Write out every entry below exactly as it appears. Pictures do not belong in the copy.

Records for the task:
........

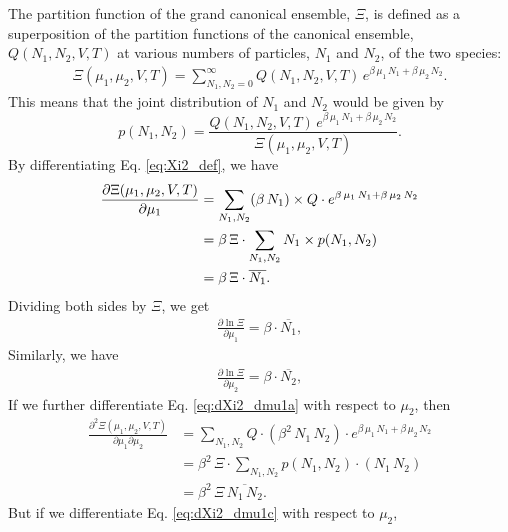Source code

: \documentclass[twocolumn, 10pt]{article}
\numberwithin{equation}{section}
\newenvironment{solution}[1][\empty]
{\par\medskip
  \textbf{\ifx\empty#1{Solution.}\relax\else{#1}\fi} \ignorespaces}
{\medskip}
\begin{document}
\begin{solution}
The partition function of the grand canonical ensemble, $\Xi$,
is defined as a superposition of
the partition functions of the canonical ensemble, $Q(N_1, N_2, V, T)$
at various numbers of particles, $N_1$ and $N_2$,
of the two species:
\begin{align}
\Xi(\mu_1, \mu_2, V, T)
=
\sum_{N_1, N_2=0}^\infty
  Q(N_1, N_2, V, T) \,
  e^{\beta \, \mu_1 \, N_1 + \beta \, \mu_2 \, N_2}.
\label{eq:Xi2_def}
\end{align}
%
This means that the joint distribution of $N_1$ and $N_2$
would be given by
$$
p(N_1, N_2) = \frac{ Q(N_1, N_2, V, T) \, e^{\beta \, \mu_1 \, N_1 + \beta \, \mu_2 \, N_2} }
                   { \Xi(\mu_1, \mu_2, V, T) }.
$$
By differentiating Eq. \eqref{eq:Xi2_def},
we have
\begin{align}
  \frac{ \partial \Xi(\mu_1, \mu_2, V, T) }
       { \partial \mu_1 }
  &=
  \sum_{N_1, N_2}
    (\beta \, N_1) \times Q \cdot
    e^{\beta \, \mu_1 \, N_1 + \beta \, \mu_2 \, N_2}
  \label{eq:dXi2_dmu1a}
  \\
  &=
    \beta \, \Xi \cdot
    \sum_{N_1, N_2}
    N_1 \times p(N_1, N_2)
  \notag
  \\
  &=
    \beta \, \Xi \cdot
    \overline{ N_1 }
  .
  \label{eq:dXi2_dmu1c}
\end{align}
%
Dividing both sides by $\Xi$, we get
%
\begin{align*}
  \frac{ \partial \ln \Xi } { \partial \mu_1 }
  = \beta \cdot \overline{ N_1 },
\end{align*}
%
Similarly, we have
\begin{align}
  \frac{ \partial \ln \Xi } { \partial \mu_2 }
  = \beta \cdot \overline{ N_2 },
  \label{eq:dlnXi2_dmu2}
\end{align}
%
If we further differentiate Eq. \eqref{eq:dXi2_dmu1a}
with respect to $\mu_2$, then
\begin{align*}
  \frac{ \partial^2 \Xi(\mu_1, \mu_2, V, T) }
       { \partial \mu_1 \partial \mu_2 }
  &=
  \sum_{N_1, N_2}
    Q \cdot (\beta^2 \, N_1 \, N_2) \cdot
    e^{\beta \, \mu_1 \, N_1 + \beta \, \mu_2 \, N_2}
  \\
  &=
    \beta^2 \, \Xi \cdot
    \sum_{N_1, N_2}
    p(N_1, N_2) \cdot (N_1 \, N_2)
  \\
  &=
  \beta^2 \, \Xi \, \overline{ N_1 \, N_2 }
  .
\end{align*}
%
But if we differentiate Eq. \eqref{eq:dXi2_dmu1c}
with respect to $\mu_2$,
\begin{align*}

\end{align*}
\end{solution}
\end{document}
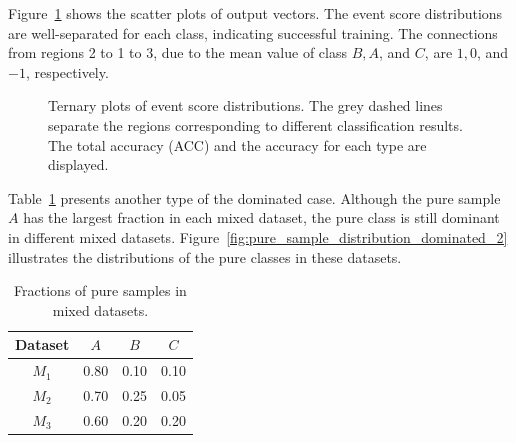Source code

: \documentclass[12pt]{article}
\begin{document}
        Figure~\ref{fig:event_score_distribution_dominated_1} shows the scatter plots of output vectors. The event score distributions are well-separated for each class, indicating successful training. The connections from regions 2 to 1 to 3, due to the mean value of class $B, A$, and $C$, are $1, 0$, and $-1$, respectively.  
        \begin{figure}[htpb]
            \centering
            \caption{Ternary plots of event score distributions. The grey dashed lines separate the regions corresponding to different classification results. The total accuracy (ACC) and the accuracy for each type are displayed.}
            \label{fig:event_score_distribution_dominated_1}
        \end{figure}  

        Table~\ref{tab:type_fraction_dominated_2} presents another type of the dominated case. Although the pure sample $A$ has the largest fraction in each mixed dataset, the pure class is still dominant in different mixed datasets. Figure~\ref{fig:pure_sample_distribution_dominated_2} illustrates the distributions of the pure classes in these datasets.  
        \begin{table}[htpb]
            \centering
            \caption{Fractions of pure samples in mixed datasets.}
            \label{tab:type_fraction_dominated_2}
            \begin{tabular}{c|ccc}
                Dataset & $A$  & $B$  & $C$  \\ \hline
                $M_1$   & 0.80 & 0.10 & 0.10 \\
                $M_2$   & 0.70 & 0.25 & 0.05 \\
                $M_3$   & 0.60 & 0.20 & 0.20
            \end{tabular}
        \end{table}  
\end{document}
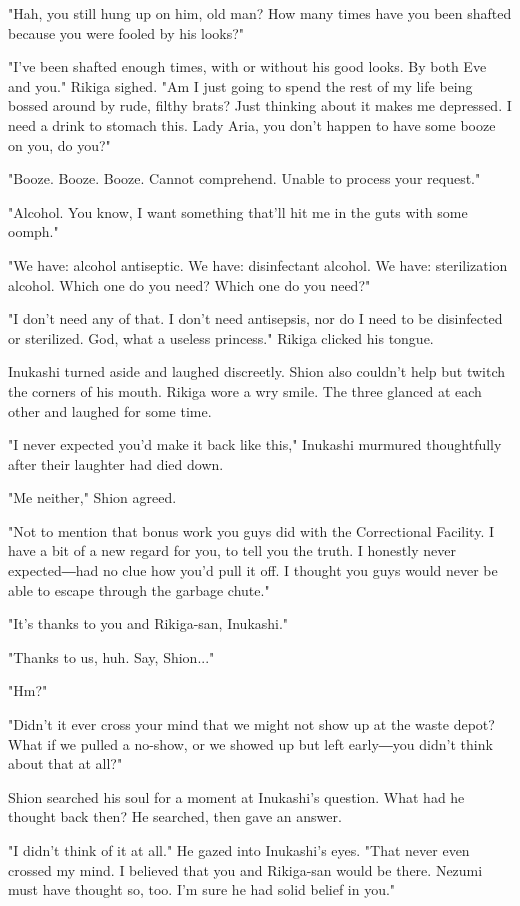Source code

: "Hah, you still hung up on him, old man? How many times have you been
shafted because you were fooled by his looks?"

"I've been shafted enough times, with or without his good looks. By both
Eve and you." Rikiga sighed. "Am I just going to spend the rest of my
life being bossed around by rude, filthy brats? Just thinking about it
makes me depressed. I need a drink to stomach this. Lady Aria, you don't
happen to have some booze on you, do you?"

"Booze. Booze. Booze. Cannot comprehend. Unable to process your
request."

"Alcohol. You know, I want something that'll hit me in the guts with
some oomph."

"We have: alcohol antiseptic. We have: disinfectant alcohol. We have:
sterilization alcohol. Which one do you need? Which one do you need?"

"I don't need any of that. I don't need antisepsis, nor do I need to be
disinfected or sterilized. God, what a useless princess." Rikiga clicked
his tongue.

Inukashi turned aside and laughed discreetly. Shion also couldn't help
but twitch the corners of his mouth. Rikiga wore a wry smile. The three
glanced at each other and laughed for some time.

"I never expected you'd make it back like this," Inukashi murmured
thoughtfully after their laughter had died down.

"Me neither," Shion agreed.

"Not to mention that bonus work you guys did with the Correctional
Facility. I have a bit of a new regard for you, to tell you the truth. I
honestly never expected―had no clue how you'd pull it off. I thought you
guys would never be able to escape through the garbage chute."

"It's thanks to you and Rikiga-san, Inukashi."

"Thanks to us, huh. Say, Shion..."

"Hm?"

"Didn't it ever cross your mind that we might not show up at the waste
depot? What if we pulled a no-show, or we showed up but left early―you
didn't think about that at all?"

Shion searched his soul for a moment at Inukashi's question. What had he
thought back then? He searched, then gave an answer.

"I didn't think of it at all." He gazed into Inukashi's eyes. "That
never even crossed my mind. I believed that you and Rikiga-san would be
there. Nezumi must have thought so, too. I'm sure he had solid belief in
you."

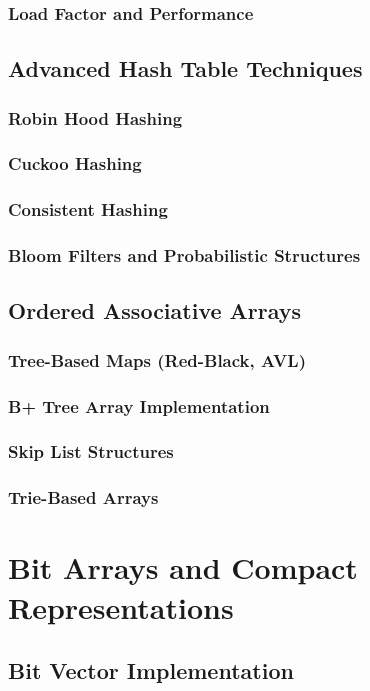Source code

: \documentclass[12pt, oneside]{book}
\begin{document}
\subsubsection{Load Factor and Performance}

\subsection{Advanced Hash Table Techniques}
\subsubsection{Robin Hood Hashing}
\subsubsection{Cuckoo Hashing}
\subsubsection{Consistent Hashing}
\subsubsection{Bloom Filters and Probabilistic Structures}

\subsection{Ordered Associative Arrays}
\subsubsection{Tree-Based Maps (Red-Black, AVL)}
\subsubsection{B+ Tree Array Implementation}
\subsubsection{Skip List Structures}
\subsubsection{Trie-Based Arrays}

\section{Bit Arrays and Compact Representations}
\subsection{Bit Vector Implementation}
\end{document}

........

Exercise response:
Source code

: \documentclass[twocolumn, 10pt]{article}
\numberwithin{equation}{section}
\newenvironment{solution}[1][\empty]
{\par\medskip
  \textbf{\ifx\empty#1{Solution.}\relax\else{#1}\fi} \ignorespaces}
{\medskip}
\begin{document}
\begin{solution}
The partition function of the grand canonical ensemble, $\Xi$,
is defined as a superposition of
the partition functions of the canonical ensemble, $Q(N_1, N_2, V, T)$
at various numbers of particles, $N_1$ and $N_2$,
of the two species:
\begin{align}
\Xi(\mu_1, \mu_2, V, T)
=
\sum_{N_1, N_2=0}^\infty
  Q(N_1, N_2, V, T) \,
  e^{\beta \, \mu_1 \, N_1 + \beta \, \mu_2 \, N_2}.
\label{eq:Xi2_def}
\end{align}
%
This means that the joint distribution of $N_1$ and $N_2$
would be given by
$$
p(N_1, N_2) = \frac{ Q(N_1, N_2, V, T) \, e^{\beta \, \mu_1 \, N_1 + \beta \, \mu_2 \, N_2} }
                   { \Xi(\mu_1, \mu_2, V, T) }.
$$
By differentiating Eq. \eqref{eq:Xi2_def},
we have
\begin{align}
  \frac{ \partial \Xi(\mu_1, \mu_2, V, T) }
       { \partial \mu_1 }
  &=
  \sum_{N_1, N_2}
    (\beta \, N_1) \times Q \cdot
    e^{\beta \, \mu_1 \, N_1 + \beta \, \mu_2 \, N_2}
  \label{eq:dXi2_dmu1a}
  \\
  &=
    \beta \, \Xi \cdot
    \sum_{N_1, N_2}
    N_1 \times p(N_1, N_2)
  \notag
  \\
  &=
    \beta \, \Xi \cdot
    \overline{ N_1 }
  .
  \label{eq:dXi2_dmu1c}
\end{align}
%
Dividing both sides by $\Xi$, we get
%
\begin{align*}
  \frac{ \partial \ln \Xi } { \partial \mu_1 }
  = \beta \cdot \overline{ N_1 },
\end{align*}
%
Similarly, we have
\begin{align}
  \frac{ \partial \ln \Xi } { \partial \mu_2 }
  = \beta \cdot \overline{ N_2 },
  \label{eq:dlnXi2_dmu2}
\end{align}
%
If we further differentiate Eq. \eqref{eq:dXi2_dmu1a}
with respect to $\mu_2$, then
\begin{align*}
  \frac{ \partial^2 \Xi(\mu_1, \mu_2, V, T) }
       { \partial \mu_1 \partial \mu_2 }
  &=
  \sum_{N_1, N_2}
    Q \cdot (\beta^2 \, N_1 \, N_2) \cdot
    e^{\beta \, \mu_1 \, N_1 + \beta \, \mu_2 \, N_2}
  \\
  &=
    \beta^2 \, \Xi \cdot
    \sum_{N_1, N_2}
    p(N_1, N_2) \cdot (N_1 \, N_2)
  \\
  &=
  \beta^2 \, \Xi \, \overline{ N_1 \, N_2 }
  .
\end{align*}
%
But if we differentiate Eq. \eqref{eq:dXi2_dmu1c}
with respect to $\mu_2$,
\begin{align*}

\end{align*}
\end{solution}
\end{document}
Source code

: \documentclass[12pt]{article}
\begin{document}
        Figure~\ref{fig:event_score_distribution_dominated_1} shows the scatter plots of output vectors. The event score distributions are well-separated for each class, indicating successful training. The connections from regions 2 to 1 to 3, due to the mean value of class $B, A$, and $C$, are $1, 0$, and $-1$, respectively.  
        \begin{figure}[htpb]
            \centering
            \caption{Ternary plots of event score distributions. The grey dashed lines separate the regions corresponding to different classification results. The total accuracy (ACC) and the accuracy for each type are displayed.}
            \label{fig:event_score_distribution_dominated_1}
        \end{figure}  

        Table~\ref{tab:type_fraction_dominated_2} presents another type of the dominated case. Although the pure sample $A$ has the largest fraction in each mixed dataset, the pure class is still dominant in different mixed datasets. Figure~\ref{fig:pure_sample_distribution_dominated_2} illustrates the distributions of the pure classes in these datasets.  
        \begin{table}[htpb]
            \centering
            \caption{Fractions of pure samples in mixed datasets.}
            \label{tab:type_fraction_dominated_2}
            \begin{tabular}{c|ccc}
                Dataset & $A$  & $B$  & $C$  \\ \hline
                $M_1$   & 0.80 & 0.10 & 0.10 \\
                $M_2$   & 0.70 & 0.25 & 0.05 \\
                $M_3$   & 0.60 & 0.20 & 0.20
            \end{tabular}
        \end{table}  
\end{document}
Source code

: "Hah, you still hung up on him, old man? How many times have you been
shafted because you were fooled by his looks?"

"I've been shafted enough times, with or without his good looks. By both
Eve and you." Rikiga sighed. "Am I just going to spend the rest of my
life being bossed around by rude, filthy brats? Just thinking about it
makes me depressed. I need a drink to stomach this. Lady Aria, you don't
happen to have some booze on you, do you?"

"Booze. Booze. Booze. Cannot comprehend. Unable to process your
request."

"Alcohol. You know, I want something that'll hit me in the guts with
some oomph."

"We have: alcohol antiseptic. We have: disinfectant alcohol. We have:
sterilization alcohol. Which one do you need? Which one do you need?"

"I don't need any of that. I don't need antisepsis, nor do I need to be
disinfected or sterilized. God, what a useless princess." Rikiga clicked
his tongue.

Inukashi turned aside and laughed discreetly. Shion also couldn't help
but twitch the corners of his mouth. Rikiga wore a wry smile. The three
glanced at each other and laughed for some time.

"I never expected you'd make it back like this," Inukashi murmured
thoughtfully after their laughter had died down.

"Me neither," Shion agreed.

"Not to mention that bonus work you guys did with the Correctional
Facility. I have a bit of a new regard for you, to tell you the truth. I
honestly never expected―had no clue how you'd pull it off. I thought you
guys would never be able to escape through the garbage chute."

"It's thanks to you and Rikiga-san, Inukashi."

"Thanks to us, huh. Say, Shion..."

"Hm?"

"Didn't it ever cross your mind that we might not show up at the waste
depot? What if we pulled a no-show, or we showed up but left early―you
didn't think about that at all?"

Shion searched his soul for a moment at Inukashi's question. What had he
thought back then? He searched, then gave an answer.

"I didn't think of it at all." He gazed into Inukashi's eyes. "That
never even crossed my mind. I believed that you and Rikiga-san would be
there. Nezumi must have thought so, too. I'm sure he had solid belief in
you."

Source code

: \documentclass[12pt, oneside]{book}
\begin{document}
\subsubsection{Load Factor and Performance}

\subsection{Advanced Hash Table Techniques}
\subsubsection{Robin Hood Hashing}
\subsubsection{Cuckoo Hashing}
\subsubsection{Consistent Hashing}
\subsubsection{Bloom Filters and Probabilistic Structures}

\subsection{Ordered Associative Arrays}
\subsubsection{Tree-Based Maps (Red-Black, AVL)}
\subsubsection{B+ Tree Array Implementation}
\subsubsection{Skip List Structures}
\subsubsection{Trie-Based Arrays}

\section{Bit Arrays and Compact Representations}
\subsection{Bit Vector Implementation}
\end{document}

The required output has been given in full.